(Records from a data source)

------------

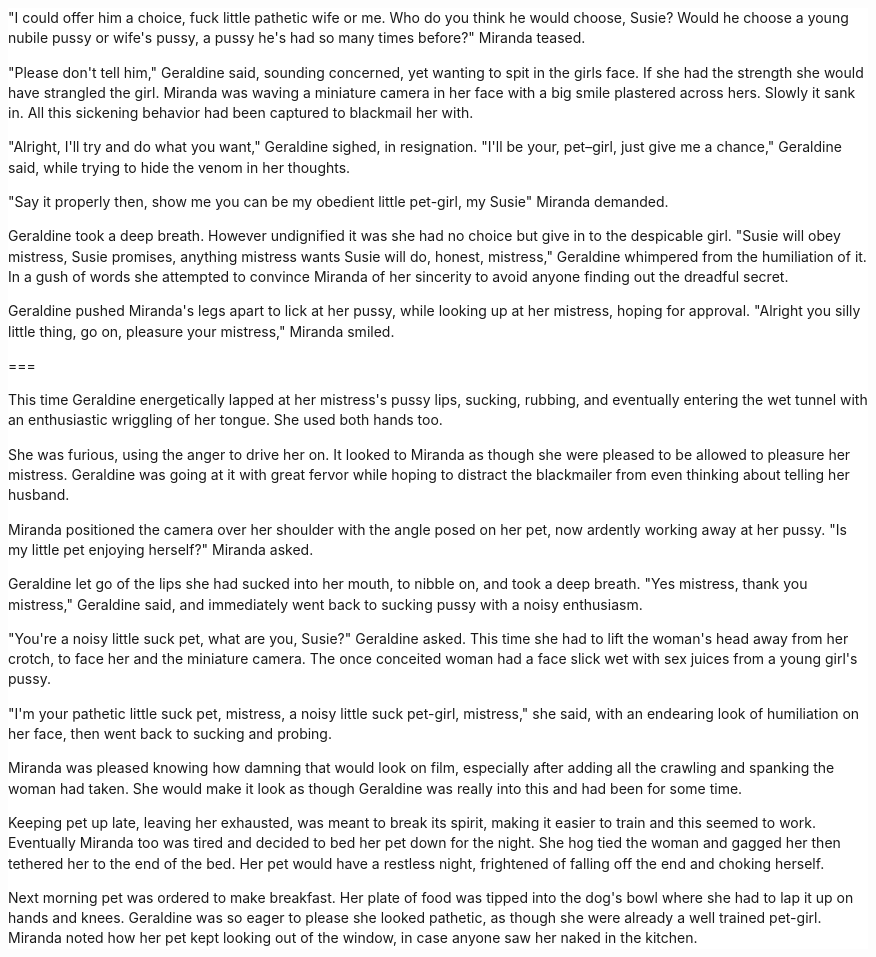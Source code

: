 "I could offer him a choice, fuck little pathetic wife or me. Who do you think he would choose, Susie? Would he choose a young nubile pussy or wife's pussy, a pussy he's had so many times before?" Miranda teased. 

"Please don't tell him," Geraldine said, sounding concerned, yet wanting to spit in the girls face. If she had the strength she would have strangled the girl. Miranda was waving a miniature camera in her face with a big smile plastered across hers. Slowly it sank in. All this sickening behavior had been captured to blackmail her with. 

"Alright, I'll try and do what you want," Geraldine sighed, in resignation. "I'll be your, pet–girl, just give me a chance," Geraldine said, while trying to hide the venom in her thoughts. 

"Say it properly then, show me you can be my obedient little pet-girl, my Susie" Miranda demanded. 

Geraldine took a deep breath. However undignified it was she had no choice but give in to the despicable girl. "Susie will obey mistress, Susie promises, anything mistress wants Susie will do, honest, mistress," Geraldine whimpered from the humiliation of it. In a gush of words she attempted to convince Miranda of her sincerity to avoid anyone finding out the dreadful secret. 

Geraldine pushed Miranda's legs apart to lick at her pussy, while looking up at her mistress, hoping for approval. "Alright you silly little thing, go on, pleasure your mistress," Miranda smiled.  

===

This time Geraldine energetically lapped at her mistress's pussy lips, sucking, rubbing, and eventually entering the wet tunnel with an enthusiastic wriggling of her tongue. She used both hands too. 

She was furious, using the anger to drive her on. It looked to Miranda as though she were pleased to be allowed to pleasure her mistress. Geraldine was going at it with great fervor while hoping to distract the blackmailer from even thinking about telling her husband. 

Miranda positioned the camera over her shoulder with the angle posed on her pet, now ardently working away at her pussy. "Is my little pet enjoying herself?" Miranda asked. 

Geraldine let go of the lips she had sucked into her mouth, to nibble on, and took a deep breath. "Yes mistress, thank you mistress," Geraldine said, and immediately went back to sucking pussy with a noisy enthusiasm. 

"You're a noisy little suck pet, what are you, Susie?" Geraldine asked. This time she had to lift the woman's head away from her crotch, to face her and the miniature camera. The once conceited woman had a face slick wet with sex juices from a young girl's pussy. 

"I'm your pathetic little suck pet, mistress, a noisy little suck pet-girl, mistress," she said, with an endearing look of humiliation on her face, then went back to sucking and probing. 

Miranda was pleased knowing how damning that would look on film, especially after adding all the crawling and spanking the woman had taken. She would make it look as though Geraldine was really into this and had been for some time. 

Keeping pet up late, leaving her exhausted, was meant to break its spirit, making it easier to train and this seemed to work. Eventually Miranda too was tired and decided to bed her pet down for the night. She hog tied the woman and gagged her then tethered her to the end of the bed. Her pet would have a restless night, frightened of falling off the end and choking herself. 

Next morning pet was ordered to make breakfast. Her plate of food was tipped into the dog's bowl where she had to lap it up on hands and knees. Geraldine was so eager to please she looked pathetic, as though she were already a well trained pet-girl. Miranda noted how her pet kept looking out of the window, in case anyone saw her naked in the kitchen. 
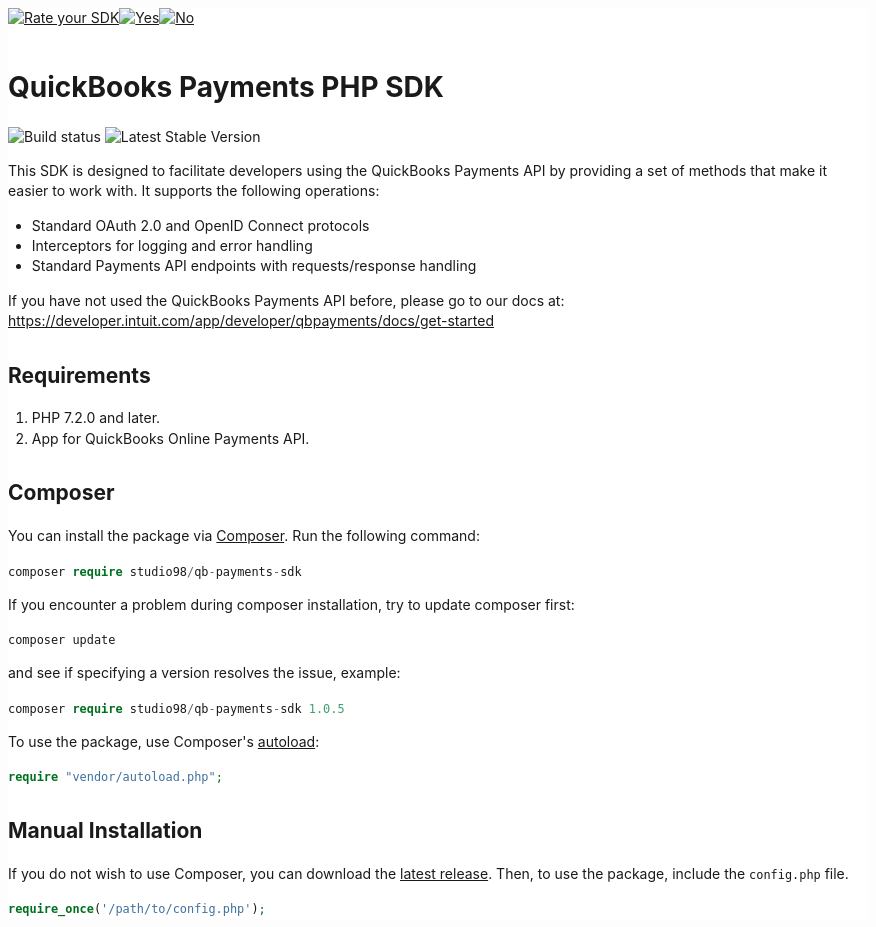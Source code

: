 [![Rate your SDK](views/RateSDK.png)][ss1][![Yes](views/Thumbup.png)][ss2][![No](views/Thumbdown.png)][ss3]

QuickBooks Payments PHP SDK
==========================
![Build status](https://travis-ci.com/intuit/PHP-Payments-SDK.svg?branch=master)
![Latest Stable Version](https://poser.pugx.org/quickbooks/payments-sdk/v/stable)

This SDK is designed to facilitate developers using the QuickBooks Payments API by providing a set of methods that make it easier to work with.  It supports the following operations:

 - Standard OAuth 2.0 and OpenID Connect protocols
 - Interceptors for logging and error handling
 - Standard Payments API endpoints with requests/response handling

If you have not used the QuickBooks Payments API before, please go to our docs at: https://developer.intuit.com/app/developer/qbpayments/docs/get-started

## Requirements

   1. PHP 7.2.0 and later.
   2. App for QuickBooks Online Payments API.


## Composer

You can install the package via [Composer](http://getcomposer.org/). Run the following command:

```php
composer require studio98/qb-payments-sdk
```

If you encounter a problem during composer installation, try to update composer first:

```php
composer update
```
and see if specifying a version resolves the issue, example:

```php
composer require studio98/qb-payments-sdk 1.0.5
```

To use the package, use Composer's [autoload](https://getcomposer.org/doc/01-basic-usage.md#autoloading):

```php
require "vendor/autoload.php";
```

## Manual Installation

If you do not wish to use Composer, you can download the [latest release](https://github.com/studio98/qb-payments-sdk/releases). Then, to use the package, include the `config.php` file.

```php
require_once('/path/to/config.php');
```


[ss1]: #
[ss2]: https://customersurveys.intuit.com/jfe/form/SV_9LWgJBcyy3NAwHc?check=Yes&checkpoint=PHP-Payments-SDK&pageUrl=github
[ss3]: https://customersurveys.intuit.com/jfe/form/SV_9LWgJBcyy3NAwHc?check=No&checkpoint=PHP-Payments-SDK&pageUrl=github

------------

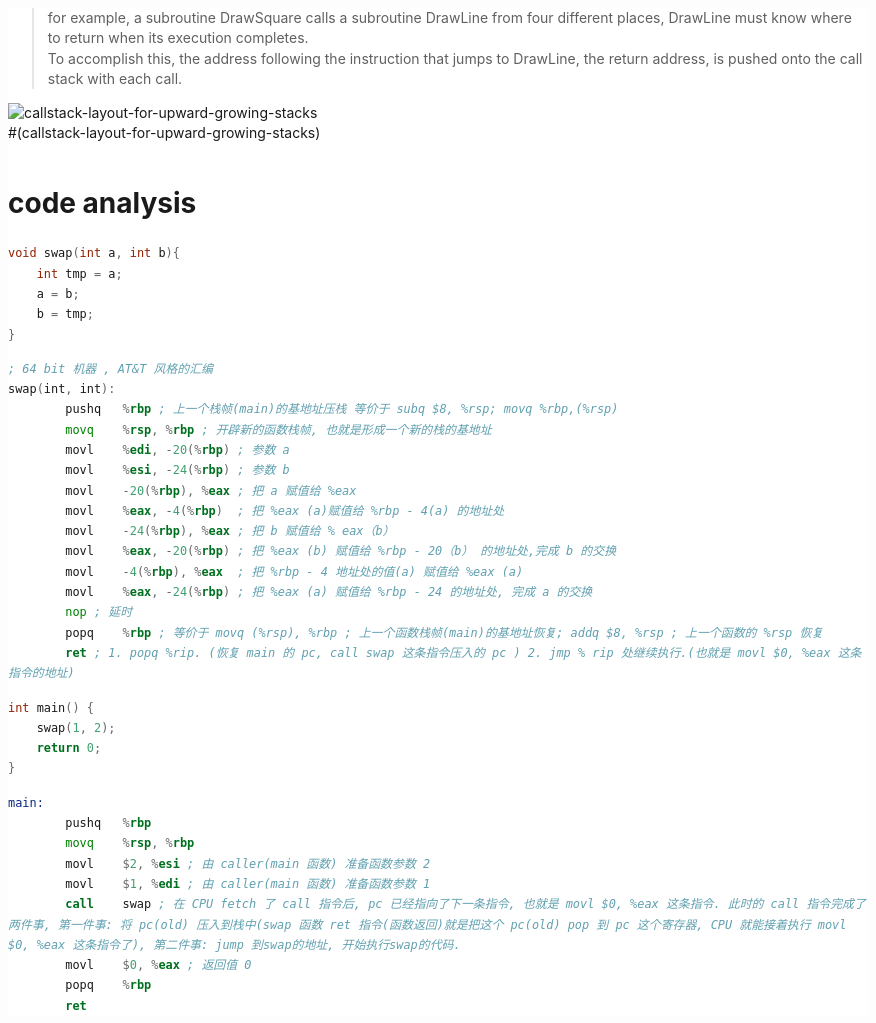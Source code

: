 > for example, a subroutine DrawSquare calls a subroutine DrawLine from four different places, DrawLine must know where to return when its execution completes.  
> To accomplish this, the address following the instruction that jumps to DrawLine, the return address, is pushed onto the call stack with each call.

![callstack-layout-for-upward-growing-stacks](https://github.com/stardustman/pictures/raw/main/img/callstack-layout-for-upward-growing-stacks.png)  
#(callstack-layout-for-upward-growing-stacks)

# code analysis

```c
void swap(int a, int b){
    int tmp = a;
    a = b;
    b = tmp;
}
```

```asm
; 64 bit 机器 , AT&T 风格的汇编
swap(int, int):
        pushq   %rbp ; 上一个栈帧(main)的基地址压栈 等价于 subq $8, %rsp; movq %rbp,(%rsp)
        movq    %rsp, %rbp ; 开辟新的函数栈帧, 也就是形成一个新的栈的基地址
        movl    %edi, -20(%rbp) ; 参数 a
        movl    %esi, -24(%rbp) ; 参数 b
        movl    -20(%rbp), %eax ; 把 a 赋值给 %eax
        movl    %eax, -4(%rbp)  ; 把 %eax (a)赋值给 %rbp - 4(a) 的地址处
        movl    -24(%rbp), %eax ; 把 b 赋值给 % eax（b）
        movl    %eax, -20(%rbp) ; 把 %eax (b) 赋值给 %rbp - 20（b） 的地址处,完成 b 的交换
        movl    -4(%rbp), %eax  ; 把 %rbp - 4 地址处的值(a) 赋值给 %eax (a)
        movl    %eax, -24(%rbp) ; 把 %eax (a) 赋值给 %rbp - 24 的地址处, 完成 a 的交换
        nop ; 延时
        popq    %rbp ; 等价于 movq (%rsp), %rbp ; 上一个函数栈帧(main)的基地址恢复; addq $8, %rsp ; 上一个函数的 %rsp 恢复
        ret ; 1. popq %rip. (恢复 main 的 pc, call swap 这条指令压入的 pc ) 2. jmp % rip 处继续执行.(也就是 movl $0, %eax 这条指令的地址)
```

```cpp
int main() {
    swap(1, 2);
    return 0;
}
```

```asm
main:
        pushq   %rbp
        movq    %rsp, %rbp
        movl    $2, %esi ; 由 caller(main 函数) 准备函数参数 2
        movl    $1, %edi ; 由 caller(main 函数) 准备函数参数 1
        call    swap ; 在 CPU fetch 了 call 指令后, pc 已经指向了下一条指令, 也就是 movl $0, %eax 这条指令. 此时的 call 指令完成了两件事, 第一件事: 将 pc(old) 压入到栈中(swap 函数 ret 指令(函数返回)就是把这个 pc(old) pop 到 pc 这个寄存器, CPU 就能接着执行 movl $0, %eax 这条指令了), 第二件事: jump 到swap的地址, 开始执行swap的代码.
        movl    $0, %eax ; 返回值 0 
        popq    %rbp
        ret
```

------------

• What is being asked
Could you repeat exactly the lines above from the line with "- Interceptors for" up to and including the line with "## Composer", and only those?

• Solution
 - Interceptors for logging and error handling
 - Standard Payments API endpoints with requests/response handling

If you have not used the QuickBooks Payments API before, please go to our docs at: https://developer.intuit.com/app/developer/qbpayments/docs/get-started

## Requirements

   1. PHP 7.2.0 and later.
   2. App for QuickBooks Online Payments API.


## Composer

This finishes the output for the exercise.